[m-rev.] for review: threadsafe version_arrays in Java

Peter Wang novalazy at gmail.com
Fri Apr 16 16:11:02 AEST 2010


On 14 April 2010 16:22, Peter Ross <pro at missioncriticalit.com> wrote:
> Hi,
>
> Peter Wang is probably the best person to review this.
>
> Ralph might want to make version_arrays thread safe on the C backend,
> however at least now the user will get an error when they try and use
> the non-safe version_array in a context where it might have to support
> concurrent access.

I have made the analogous change for the C backends.
Committed this.


Estimated hours taken: 12 + some
Branches: main, 10.04

Make the version_array and version_hash_table types thread safe in the C and
Java grades.

Supply unsafe initialization functions so that users use non-thread safe types
with the proviso that they don't concurrently access the array or hash table.

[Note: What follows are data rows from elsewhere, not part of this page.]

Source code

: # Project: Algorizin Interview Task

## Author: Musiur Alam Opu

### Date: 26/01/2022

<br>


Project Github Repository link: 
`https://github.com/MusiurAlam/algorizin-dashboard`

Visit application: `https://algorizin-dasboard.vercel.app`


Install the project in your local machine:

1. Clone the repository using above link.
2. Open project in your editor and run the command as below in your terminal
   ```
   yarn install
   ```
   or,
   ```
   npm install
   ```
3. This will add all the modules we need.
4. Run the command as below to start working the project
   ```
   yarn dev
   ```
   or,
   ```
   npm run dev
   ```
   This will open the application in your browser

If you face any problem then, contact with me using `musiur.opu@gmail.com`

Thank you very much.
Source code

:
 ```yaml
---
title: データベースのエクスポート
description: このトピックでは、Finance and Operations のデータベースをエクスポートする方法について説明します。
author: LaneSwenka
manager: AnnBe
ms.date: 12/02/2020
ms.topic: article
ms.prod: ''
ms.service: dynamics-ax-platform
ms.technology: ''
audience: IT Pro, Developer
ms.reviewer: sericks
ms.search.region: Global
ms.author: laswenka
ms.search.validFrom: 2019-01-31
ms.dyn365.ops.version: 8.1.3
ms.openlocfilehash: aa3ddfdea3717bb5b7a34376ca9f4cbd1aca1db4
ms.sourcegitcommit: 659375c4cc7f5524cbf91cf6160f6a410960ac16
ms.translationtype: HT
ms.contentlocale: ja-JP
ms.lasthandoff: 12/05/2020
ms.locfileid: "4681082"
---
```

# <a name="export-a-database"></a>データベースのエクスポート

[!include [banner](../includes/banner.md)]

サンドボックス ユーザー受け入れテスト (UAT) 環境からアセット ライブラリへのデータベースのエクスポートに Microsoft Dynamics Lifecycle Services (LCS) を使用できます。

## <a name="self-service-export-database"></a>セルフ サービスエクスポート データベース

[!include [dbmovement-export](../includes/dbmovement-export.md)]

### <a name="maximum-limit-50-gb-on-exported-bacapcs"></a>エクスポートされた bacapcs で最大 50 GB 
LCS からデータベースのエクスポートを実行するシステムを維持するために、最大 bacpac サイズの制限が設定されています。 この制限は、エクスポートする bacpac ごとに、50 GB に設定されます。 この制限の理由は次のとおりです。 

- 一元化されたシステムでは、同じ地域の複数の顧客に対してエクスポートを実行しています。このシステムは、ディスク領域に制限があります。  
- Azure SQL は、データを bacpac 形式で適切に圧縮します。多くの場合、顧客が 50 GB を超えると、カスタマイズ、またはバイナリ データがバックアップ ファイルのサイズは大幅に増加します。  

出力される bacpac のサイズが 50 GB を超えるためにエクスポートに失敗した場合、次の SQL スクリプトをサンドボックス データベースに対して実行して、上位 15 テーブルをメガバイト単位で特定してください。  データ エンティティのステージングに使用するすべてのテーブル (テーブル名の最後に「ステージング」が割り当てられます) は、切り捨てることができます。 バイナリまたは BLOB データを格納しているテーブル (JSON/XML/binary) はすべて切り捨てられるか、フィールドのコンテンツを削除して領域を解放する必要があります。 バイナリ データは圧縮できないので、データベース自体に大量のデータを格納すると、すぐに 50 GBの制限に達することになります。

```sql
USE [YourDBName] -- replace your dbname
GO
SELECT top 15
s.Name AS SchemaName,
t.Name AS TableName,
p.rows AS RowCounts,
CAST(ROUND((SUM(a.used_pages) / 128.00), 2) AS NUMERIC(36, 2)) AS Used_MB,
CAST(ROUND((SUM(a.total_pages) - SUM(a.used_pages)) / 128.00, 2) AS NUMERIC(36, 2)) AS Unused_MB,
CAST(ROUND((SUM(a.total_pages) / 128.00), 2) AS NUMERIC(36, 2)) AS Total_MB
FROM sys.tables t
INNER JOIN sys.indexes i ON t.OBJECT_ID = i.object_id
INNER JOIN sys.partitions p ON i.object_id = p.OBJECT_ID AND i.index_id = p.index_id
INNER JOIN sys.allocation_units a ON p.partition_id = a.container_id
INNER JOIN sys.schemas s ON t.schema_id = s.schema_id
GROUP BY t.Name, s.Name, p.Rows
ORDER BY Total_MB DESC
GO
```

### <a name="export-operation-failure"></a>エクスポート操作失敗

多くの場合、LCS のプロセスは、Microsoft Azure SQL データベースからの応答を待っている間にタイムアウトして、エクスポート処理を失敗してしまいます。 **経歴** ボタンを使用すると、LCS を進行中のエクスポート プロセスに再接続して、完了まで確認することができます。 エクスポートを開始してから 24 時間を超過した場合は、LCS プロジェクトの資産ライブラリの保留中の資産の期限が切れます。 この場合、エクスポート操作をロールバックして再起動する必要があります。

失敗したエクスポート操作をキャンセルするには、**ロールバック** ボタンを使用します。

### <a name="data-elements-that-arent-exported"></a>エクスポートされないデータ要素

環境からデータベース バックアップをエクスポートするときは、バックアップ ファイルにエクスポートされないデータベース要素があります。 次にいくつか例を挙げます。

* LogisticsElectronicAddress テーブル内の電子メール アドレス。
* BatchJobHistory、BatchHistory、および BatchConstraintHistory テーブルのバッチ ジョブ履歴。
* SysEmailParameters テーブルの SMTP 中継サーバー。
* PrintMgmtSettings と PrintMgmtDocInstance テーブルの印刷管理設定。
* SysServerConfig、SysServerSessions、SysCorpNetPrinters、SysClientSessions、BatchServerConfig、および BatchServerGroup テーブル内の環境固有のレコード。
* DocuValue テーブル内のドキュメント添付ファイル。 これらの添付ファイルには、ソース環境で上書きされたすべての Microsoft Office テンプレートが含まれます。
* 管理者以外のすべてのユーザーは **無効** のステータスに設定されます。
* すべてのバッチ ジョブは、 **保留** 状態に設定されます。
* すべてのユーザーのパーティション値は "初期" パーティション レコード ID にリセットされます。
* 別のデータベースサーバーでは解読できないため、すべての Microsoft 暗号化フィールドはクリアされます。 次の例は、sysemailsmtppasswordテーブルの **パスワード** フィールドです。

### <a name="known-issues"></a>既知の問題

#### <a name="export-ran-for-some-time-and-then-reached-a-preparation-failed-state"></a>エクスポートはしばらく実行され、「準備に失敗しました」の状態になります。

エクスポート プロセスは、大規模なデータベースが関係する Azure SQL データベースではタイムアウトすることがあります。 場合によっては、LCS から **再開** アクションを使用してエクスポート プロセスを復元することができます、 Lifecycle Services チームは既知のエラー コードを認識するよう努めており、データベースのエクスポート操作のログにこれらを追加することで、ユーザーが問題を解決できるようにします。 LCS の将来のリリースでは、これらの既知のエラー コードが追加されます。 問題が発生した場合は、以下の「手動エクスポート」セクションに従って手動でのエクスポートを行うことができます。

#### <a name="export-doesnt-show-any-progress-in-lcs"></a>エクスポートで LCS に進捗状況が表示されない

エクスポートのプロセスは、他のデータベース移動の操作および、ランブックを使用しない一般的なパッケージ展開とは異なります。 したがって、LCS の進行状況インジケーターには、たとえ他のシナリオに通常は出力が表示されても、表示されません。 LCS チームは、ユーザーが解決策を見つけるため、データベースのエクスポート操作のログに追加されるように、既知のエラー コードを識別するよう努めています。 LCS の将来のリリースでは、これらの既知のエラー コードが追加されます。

The synchronized version dramatically slows down version_array.lookup (100x
slower on Java).

However the test case MC uses which is to replace a map being used as
a memo table
with a version_hash_table for the memo_table it is still approximately
40% faster
than the map even with the synchronization overhead.

The Java side of this patch was by Peter Ross.


library/version_array.m:
        For Java: Make ML_va be an interface.  Provide two implementations of
        the ML_va interface: ML_uva (formerly ML_va) which provides an
        unsynchronized version_array, and ML_sva which provides a synchronized
        version_array.  ML_sva just wraps a ML_uva but locks itself so that
        only one thread can access the version array at a time, making the
        ML_uva safe.

        Add to ML_uva the method isClone() so that the ML_sva knows when the
        underlying array has been cloned, so then we can use a different lock
        object as we are protecting access to a different underlying array.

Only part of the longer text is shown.